### [Assignment]
Return each record verbatim, images excluded.

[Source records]
—————

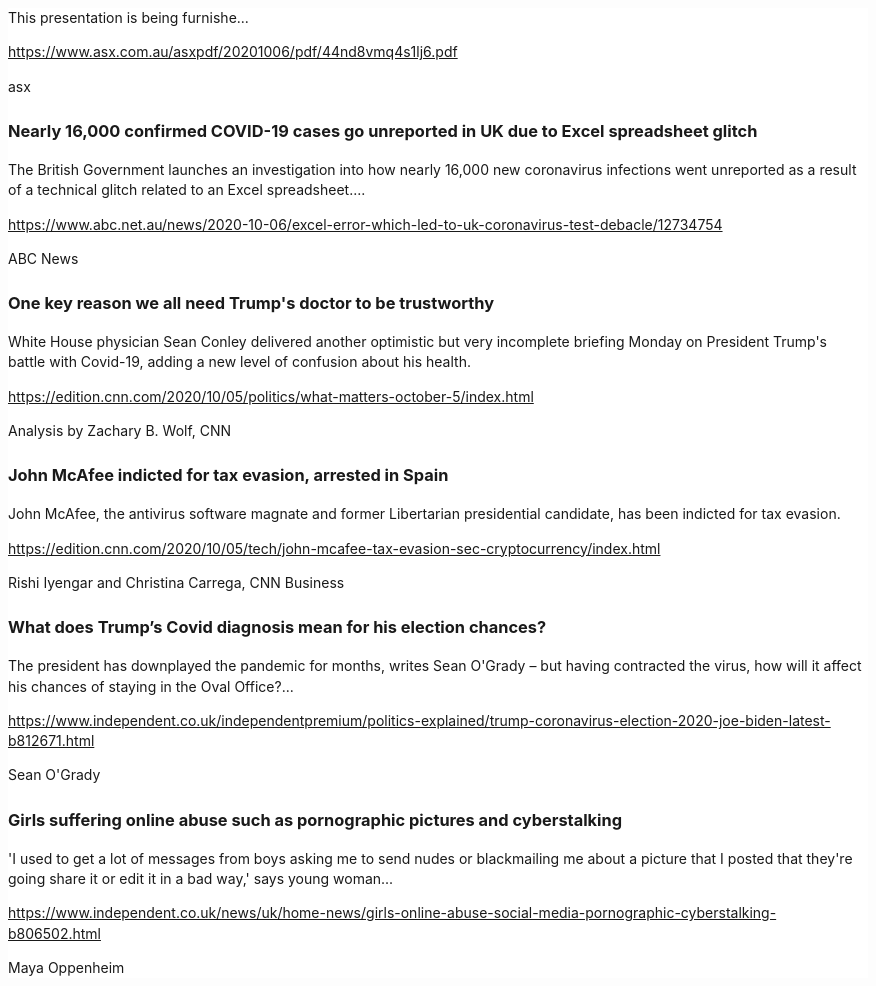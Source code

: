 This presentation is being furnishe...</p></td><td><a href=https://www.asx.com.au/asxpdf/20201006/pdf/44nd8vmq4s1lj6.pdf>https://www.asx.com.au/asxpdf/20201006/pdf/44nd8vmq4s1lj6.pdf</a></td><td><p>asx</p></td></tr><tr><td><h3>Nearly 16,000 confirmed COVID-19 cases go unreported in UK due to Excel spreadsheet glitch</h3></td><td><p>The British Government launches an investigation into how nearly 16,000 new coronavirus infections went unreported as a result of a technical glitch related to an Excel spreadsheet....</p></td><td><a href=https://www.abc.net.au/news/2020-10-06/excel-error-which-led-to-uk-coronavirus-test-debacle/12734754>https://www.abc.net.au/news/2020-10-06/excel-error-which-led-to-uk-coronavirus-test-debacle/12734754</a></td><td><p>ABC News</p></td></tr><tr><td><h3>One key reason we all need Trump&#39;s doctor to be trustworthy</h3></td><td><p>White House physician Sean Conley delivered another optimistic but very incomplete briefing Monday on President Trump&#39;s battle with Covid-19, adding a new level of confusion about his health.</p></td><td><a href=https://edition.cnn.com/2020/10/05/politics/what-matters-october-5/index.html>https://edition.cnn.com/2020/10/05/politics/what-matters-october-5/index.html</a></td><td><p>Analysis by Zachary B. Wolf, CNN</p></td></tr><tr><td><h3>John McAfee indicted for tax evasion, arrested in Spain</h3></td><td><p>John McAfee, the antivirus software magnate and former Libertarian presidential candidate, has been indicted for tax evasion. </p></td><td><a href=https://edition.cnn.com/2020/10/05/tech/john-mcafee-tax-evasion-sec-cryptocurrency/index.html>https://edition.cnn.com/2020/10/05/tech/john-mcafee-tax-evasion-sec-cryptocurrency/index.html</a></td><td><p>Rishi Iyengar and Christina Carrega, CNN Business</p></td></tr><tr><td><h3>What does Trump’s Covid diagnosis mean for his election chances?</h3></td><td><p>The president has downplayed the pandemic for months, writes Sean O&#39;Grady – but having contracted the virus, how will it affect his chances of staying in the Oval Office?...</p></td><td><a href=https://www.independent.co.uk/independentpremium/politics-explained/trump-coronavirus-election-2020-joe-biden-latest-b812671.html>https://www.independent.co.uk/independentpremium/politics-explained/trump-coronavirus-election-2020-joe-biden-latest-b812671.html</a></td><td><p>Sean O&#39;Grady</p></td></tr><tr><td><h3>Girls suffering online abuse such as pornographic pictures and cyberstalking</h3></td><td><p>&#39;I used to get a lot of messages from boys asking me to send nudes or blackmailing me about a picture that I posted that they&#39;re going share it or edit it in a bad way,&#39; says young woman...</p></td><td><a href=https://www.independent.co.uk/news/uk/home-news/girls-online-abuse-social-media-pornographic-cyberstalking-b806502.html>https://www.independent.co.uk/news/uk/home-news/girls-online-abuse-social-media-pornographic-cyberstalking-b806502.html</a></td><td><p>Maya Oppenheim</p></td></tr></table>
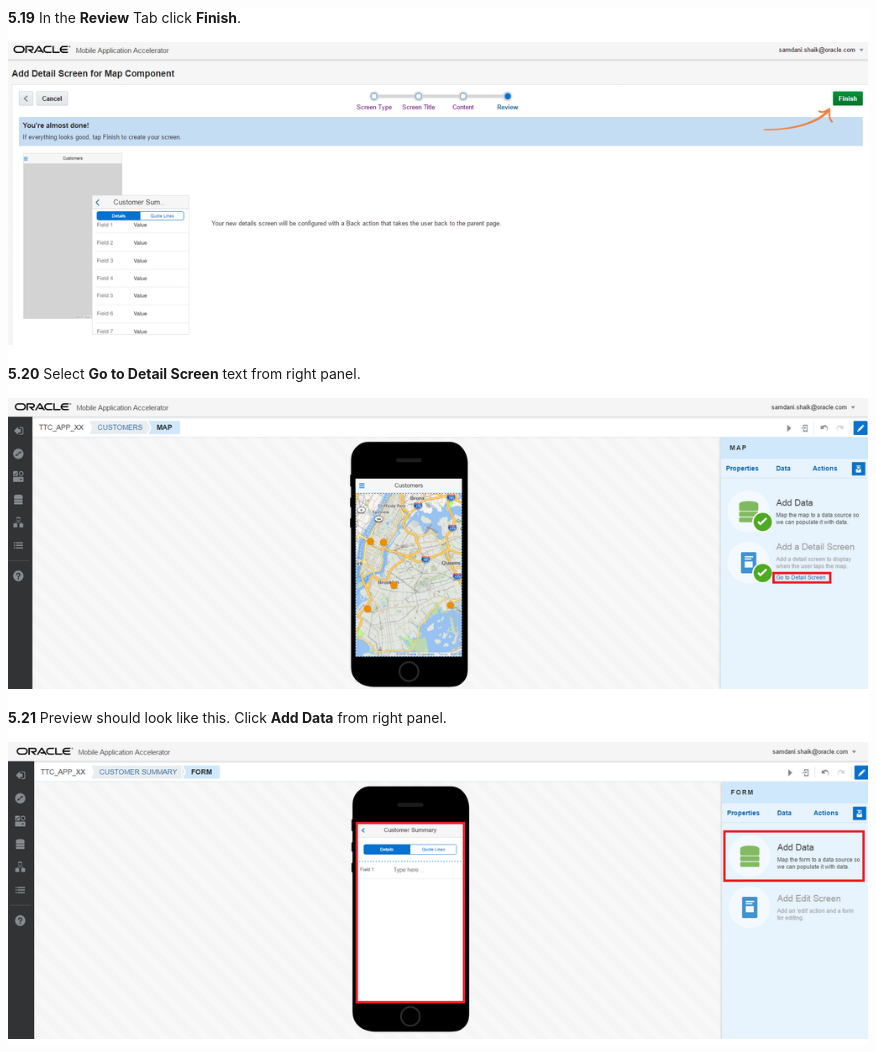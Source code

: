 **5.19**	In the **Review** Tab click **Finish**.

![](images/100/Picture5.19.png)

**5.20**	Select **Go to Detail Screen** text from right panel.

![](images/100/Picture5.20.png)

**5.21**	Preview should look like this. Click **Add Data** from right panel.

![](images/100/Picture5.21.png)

—————

### [Result below]
Source code

: This presentation is being furnishe...</p></td><td><a href=https://www.asx.com.au/asxpdf/20201006/pdf/44nd8vmq4s1lj6.pdf>https://www.asx.com.au/asxpdf/20201006/pdf/44nd8vmq4s1lj6.pdf</a></td><td><p>asx</p></td></tr><tr><td><h3>Nearly 16,000 confirmed COVID-19 cases go unreported in UK due to Excel spreadsheet glitch</h3></td><td><p>The British Government launches an investigation into how nearly 16,000 new coronavirus infections went unreported as a result of a technical glitch related to an Excel spreadsheet....</p></td><td><a href=https://www.abc.net.au/news/2020-10-06/excel-error-which-led-to-uk-coronavirus-test-debacle/12734754>https://www.abc.net.au/news/2020-10-06/excel-error-which-led-to-uk-coronavirus-test-debacle/12734754</a></td><td><p>ABC News</p></td></tr><tr><td><h3>One key reason we all need Trump&#39;s doctor to be trustworthy</h3></td><td><p>White House physician Sean Conley delivered another optimistic but very incomplete briefing Monday on President Trump&#39;s battle with Covid-19, adding a new level of confusion about his health.</p></td><td><a href=https://edition.cnn.com/2020/10/05/politics/what-matters-october-5/index.html>https://edition.cnn.com/2020/10/05/politics/what-matters-october-5/index.html</a></td><td><p>Analysis by Zachary B. Wolf, CNN</p></td></tr><tr><td><h3>John McAfee indicted for tax evasion, arrested in Spain</h3></td><td><p>John McAfee, the antivirus software magnate and former Libertarian presidential candidate, has been indicted for tax evasion. </p></td><td><a href=https://edition.cnn.com/2020/10/05/tech/john-mcafee-tax-evasion-sec-cryptocurrency/index.html>https://edition.cnn.com/2020/10/05/tech/john-mcafee-tax-evasion-sec-cryptocurrency/index.html</a></td><td><p>Rishi Iyengar and Christina Carrega, CNN Business</p></td></tr><tr><td><h3>What does Trump’s Covid diagnosis mean for his election chances?</h3></td><td><p>The president has downplayed the pandemic for months, writes Sean O&#39;Grady – but having contracted the virus, how will it affect his chances of staying in the Oval Office?...</p></td><td><a href=https://www.independent.co.uk/independentpremium/politics-explained/trump-coronavirus-election-2020-joe-biden-latest-b812671.html>https://www.independent.co.uk/independentpremium/politics-explained/trump-coronavirus-election-2020-joe-biden-latest-b812671.html</a></td><td><p>Sean O&#39;Grady</p></td></tr><tr><td><h3>Girls suffering online abuse such as pornographic pictures and cyberstalking</h3></td><td><p>&#39;I used to get a lot of messages from boys asking me to send nudes or blackmailing me about a picture that I posted that they&#39;re going share it or edit it in a bad way,&#39; says young woman...</p></td><td><a href=https://www.independent.co.uk/news/uk/home-news/girls-online-abuse-social-media-pornographic-cyberstalking-b806502.html>https://www.independent.co.uk/news/uk/home-news/girls-online-abuse-social-media-pornographic-cyberstalking-b806502.html</a></td><td><p>Maya Oppenheim</p></td></tr></table>
Source code

: **5.19**	In the **Review** Tab click **Finish**.

![](images/100/Picture5.19.png)

**5.20**	Select **Go to Detail Screen** text from right panel.

![](images/100/Picture5.20.png)

**5.21**	Preview should look like this. Click **Add Data** from right panel.

![](images/100/Picture5.21.png)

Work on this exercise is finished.